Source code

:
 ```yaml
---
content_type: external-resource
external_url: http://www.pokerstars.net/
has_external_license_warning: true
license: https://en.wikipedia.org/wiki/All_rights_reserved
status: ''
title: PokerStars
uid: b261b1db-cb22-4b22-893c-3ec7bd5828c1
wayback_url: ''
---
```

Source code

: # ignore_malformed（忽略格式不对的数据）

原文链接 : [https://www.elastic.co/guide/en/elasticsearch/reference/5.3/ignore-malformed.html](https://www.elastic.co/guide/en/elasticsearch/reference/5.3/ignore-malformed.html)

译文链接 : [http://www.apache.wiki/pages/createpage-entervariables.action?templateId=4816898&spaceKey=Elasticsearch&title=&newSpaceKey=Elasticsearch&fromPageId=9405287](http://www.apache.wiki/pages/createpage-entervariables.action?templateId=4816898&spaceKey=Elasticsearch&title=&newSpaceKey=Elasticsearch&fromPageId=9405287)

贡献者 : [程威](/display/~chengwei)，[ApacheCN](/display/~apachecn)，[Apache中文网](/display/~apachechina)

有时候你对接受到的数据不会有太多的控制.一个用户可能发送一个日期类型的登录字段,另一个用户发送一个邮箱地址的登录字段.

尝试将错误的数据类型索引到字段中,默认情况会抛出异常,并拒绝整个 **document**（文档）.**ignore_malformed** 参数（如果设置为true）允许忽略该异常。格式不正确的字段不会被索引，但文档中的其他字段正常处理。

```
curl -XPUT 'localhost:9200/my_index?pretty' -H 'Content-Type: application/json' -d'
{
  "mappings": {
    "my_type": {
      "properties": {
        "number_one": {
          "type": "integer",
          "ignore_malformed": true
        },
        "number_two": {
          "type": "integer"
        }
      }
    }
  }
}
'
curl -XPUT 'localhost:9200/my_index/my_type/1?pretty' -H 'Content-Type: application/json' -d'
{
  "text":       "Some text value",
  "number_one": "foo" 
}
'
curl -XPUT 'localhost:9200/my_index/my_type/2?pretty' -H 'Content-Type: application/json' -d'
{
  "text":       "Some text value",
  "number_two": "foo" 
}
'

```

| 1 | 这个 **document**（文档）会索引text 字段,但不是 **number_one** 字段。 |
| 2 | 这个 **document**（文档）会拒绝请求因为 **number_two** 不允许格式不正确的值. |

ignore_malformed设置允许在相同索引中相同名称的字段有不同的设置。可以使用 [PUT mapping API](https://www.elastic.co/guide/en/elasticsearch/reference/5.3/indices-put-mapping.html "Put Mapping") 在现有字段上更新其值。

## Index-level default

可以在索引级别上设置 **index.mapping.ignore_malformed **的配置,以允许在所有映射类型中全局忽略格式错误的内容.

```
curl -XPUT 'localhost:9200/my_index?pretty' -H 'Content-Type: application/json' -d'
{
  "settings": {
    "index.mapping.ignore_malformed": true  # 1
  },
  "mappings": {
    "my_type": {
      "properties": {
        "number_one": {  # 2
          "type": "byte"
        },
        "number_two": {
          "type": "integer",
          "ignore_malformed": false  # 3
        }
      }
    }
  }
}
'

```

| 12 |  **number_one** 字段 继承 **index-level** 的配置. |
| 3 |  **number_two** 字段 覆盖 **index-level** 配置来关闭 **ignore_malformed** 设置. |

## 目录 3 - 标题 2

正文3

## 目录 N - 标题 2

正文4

=== WORK TO BE COMPLETED ===
What is needed is an exact copy of the entries from their first line down to the line with "这个 **document**（文档）会拒绝请求因为 **number_two** 不允许格式不正确的值. |", that line included, and nothing beyond it.

=== RESPONSE TO THE EXERCISE ===
Source code

:
 ```yaml
---
content_type: external-resource
external_url: http://www.pokerstars.net/
has_external_license_warning: true
license: https://en.wikipedia.org/wiki/All_rights_reserved
status: ''
title: PokerStars
uid: b261b1db-cb22-4b22-893c-3ec7bd5828c1
wayback_url: ''
---
```

Source code

: # ignore_malformed（忽略格式不对的数据）

原文链接 : [https://www.elastic.co/guide/en/elasticsearch/reference/5.3/ignore-malformed.html](https://www.elastic.co/guide/en/elasticsearch/reference/5.3/ignore-malformed.html)

译文链接 : [http://www.apache.wiki/pages/createpage-entervariables.action?templateId=4816898&spaceKey=Elasticsearch&title=&newSpaceKey=Elasticsearch&fromPageId=9405287](http://www.apache.wiki/pages/createpage-entervariables.action?templateId=4816898&spaceKey=Elasticsearch&title=&newSpaceKey=Elasticsearch&fromPageId=9405287)

贡献者 : [程威](/display/~chengwei)，[ApacheCN](/display/~apachecn)，[Apache中文网](/display/~apachechina)

有时候你对接受到的数据不会有太多的控制.一个用户可能发送一个日期类型的登录字段,另一个用户发送一个邮箱地址的登录字段.

尝试将错误的数据类型索引到字段中,默认情况会抛出异常,并拒绝整个 **document**（文档）.**ignore_malformed** 参数（如果设置为true）允许忽略该异常。格式不正确的字段不会被索引，但文档中的其他字段正常处理。

```
curl -XPUT 'localhost:9200/my_index?pretty' -H 'Content-Type: application/json' -d'
{
  "mappings": {
    "my_type": {
      "properties": {
        "number_one": {
          "type": "integer",
          "ignore_malformed": true
        },
        "number_two": {
          "type": "integer"
        }
      }
    }
  }
}
'
curl -XPUT 'localhost:9200/my_index/my_type/1?pretty' -H 'Content-Type: application/json' -d'
{
  "text":       "Some text value",
  "number_one": "foo" 
}
'
curl -XPUT 'localhost:9200/my_index/my_type/2?pretty' -H 'Content-Type: application/json' -d'
{
  "text":       "Some text value",
  "number_two": "foo" 
}
'

```

| 1 | 这个 **document**（文档）会索引text 字段,但不是 **number_one** 字段。 |
| 2 | 这个 **document**（文档）会拒绝请求因为 **number_two** 不允许格式不正确的值. |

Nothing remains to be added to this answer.